Top of SOURCE MATERIAL
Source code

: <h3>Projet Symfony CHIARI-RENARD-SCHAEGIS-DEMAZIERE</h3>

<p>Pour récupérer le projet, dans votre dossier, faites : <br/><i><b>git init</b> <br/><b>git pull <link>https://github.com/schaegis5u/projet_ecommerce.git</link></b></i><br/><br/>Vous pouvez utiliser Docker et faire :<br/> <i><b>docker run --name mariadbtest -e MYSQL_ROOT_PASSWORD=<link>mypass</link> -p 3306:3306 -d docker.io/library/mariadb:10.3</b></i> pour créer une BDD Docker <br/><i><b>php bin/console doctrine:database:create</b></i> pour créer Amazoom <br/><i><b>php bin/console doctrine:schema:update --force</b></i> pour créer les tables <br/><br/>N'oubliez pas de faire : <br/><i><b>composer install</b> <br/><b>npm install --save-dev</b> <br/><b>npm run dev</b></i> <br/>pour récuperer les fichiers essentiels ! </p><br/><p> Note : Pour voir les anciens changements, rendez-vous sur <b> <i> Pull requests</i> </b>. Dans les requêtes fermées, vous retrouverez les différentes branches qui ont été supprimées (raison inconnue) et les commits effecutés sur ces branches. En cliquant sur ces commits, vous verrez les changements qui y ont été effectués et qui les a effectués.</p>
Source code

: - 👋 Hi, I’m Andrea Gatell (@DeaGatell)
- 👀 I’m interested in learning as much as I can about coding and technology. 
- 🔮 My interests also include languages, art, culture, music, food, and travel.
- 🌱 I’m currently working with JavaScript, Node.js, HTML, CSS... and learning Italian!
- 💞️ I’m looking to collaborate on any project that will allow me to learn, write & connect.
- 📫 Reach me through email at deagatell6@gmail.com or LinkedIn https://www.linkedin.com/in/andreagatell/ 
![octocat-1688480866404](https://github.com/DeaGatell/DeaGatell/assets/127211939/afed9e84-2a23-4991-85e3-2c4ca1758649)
Bottom of SOURCE MATERIAL
INSTRUCTIONS FOR THE TASK | Set out, exactly as written, the lines from the line with "- 📫 Reach me" to the last line of the records, inclusive, and only those lines.

WRITTEN ANSWER |
- 📫 Reach me through email at deagatell6@gmail.com or LinkedIn https://www.linkedin.com/in/andreagatell/ 
![octocat-1688480866404](https://github.com/DeaGatell/DeaGatell/assets/127211939/afed9e84-2a23-4991-85e3-2c4ca1758649)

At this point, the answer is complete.